A mediados de octubre de 2021, la recién llegada ministra de Túnez, Najla Bouden Romdhane, presentó ante el presidente Saied a los nuevos integrantes del gobierno. En la composición del mismo se destaca la cantidad de miembros ajenos a los partidos políticos, que no han participado anteriormente en la escena política. Sólo algunos de ellos habían sido nombrados por Saied, pero los restantes pertenecen al ámbito académico, siendo profesores o conferencistas. Siguiendo o no una estrategia, la incorporación de gran cantidad de mujeres ha sido un hecho a resaltar.
Bouden ha declarado que su principal objetivo es luchar contra uno de los males que debilita la democracia tunecina, la corrupción. También se propone cumplir con las demandas socioeconómicas para poder elevar el nivel de vida de los ciudadanos.
En cuanto al presidente de la Nación Saied, ha declarado que sus intenciones son las de iniciar un diálogo nacional. Sostiene su postura afirmando que sus medidas no son inconstitucionales, sino que responden al estado de excepción por el que transita Túnez, que, según él, está bajo la mira de actores extranjeros y políticos nacionales que buscan el poder para satisfacer sus propias necesidades. No obstante, las manifestaciones contra sus medidas son cada día más concurridas, al notar el pueblo que la democracia se está alejando.

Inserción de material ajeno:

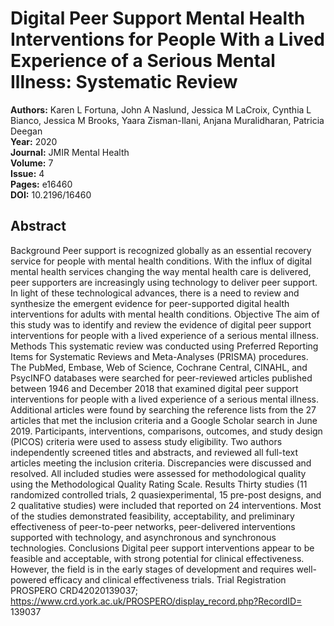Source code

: # Digital Peer Support Mental Health Interventions for People With a Lived Experience of a Serious Mental Illness: Systematic Review

**Authors:** Karen L Fortuna, John A Naslund, Jessica M LaCroix, Cynthia L Bianco, Jessica M Brooks, Yaara Zisman-Ilani, Anjana Muralidharan, Patricia Deegan  
**Year:** 2020  
**Journal:** JMIR Mental Health  
**Volume:** 7  
**Issue:** 4  
**Pages:** e16460  
**DOI:** 10.2196/16460  

## Abstract
Background            Peer support is recognized globally as an essential recovery service for people with mental health conditions. With the influx of digital mental health services changing the way mental health care is delivered, peer supporters are increasingly using technology to deliver peer support. In light of these technological advances, there is a need to review and synthesize the emergent evidence for peer-supported digital health interventions for adults with mental health conditions.                                Objective            The aim of this study was to identify and review the evidence of digital peer support interventions for people with a lived experience of a serious mental illness.                                Methods            This systematic review was conducted using Preferred Reporting Items for Systematic Reviews and Meta-Analyses (PRISMA) procedures. The PubMed, Embase, Web of Science, Cochrane Central, CINAHL, and PsycINFO databases were searched for peer-reviewed articles published between 1946 and December 2018 that examined digital peer support interventions for people with a lived experience of a serious mental illness.  Additional articles were found by searching the reference lists from the 27 articles that met the inclusion criteria and a Google Scholar search in June 2019. Participants, interventions, comparisons, outcomes, and study design (PICOS) criteria were used to assess study eligibility. Two authors independently screened titles and abstracts, and reviewed all full-text articles meeting the inclusion criteria. Discrepancies were discussed and resolved. All included studies were assessed for methodological quality using the Methodological Quality Rating Scale.                                Results            Thirty studies (11 randomized controlled trials, 2 quasiexperimental, 15 pre-post designs, and 2 qualitative studies) were included that reported on 24 interventions. Most of the studies demonstrated feasibility, acceptability, and preliminary effectiveness of peer-to-peer networks, peer-delivered interventions supported with technology, and asynchronous and synchronous technologies.                                Conclusions            Digital peer support interventions appear to be feasible and acceptable, with strong potential for clinical effectiveness. However, the field is in the early stages of development and requires well-powered efficacy and clinical effectiveness trials.                                Trial Registration            PROSPERO  CRD42020139037; https://www.crd.york.ac.uk/PROSPERO/display_record.php?RecordID= 139037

La conformación de un gobierno y el nombramiento de su primera ministra fueron cuestiones requeridas por los actores tanto nacionales como internacionales. Tras las noticias, EEUU felicitó a Túnez por haber formado un gobierno liderado por una mujer, que a su vez incluye 10 ministras
7 más, y espera que pronto este país vuelva a las vías de la constitucionalidad.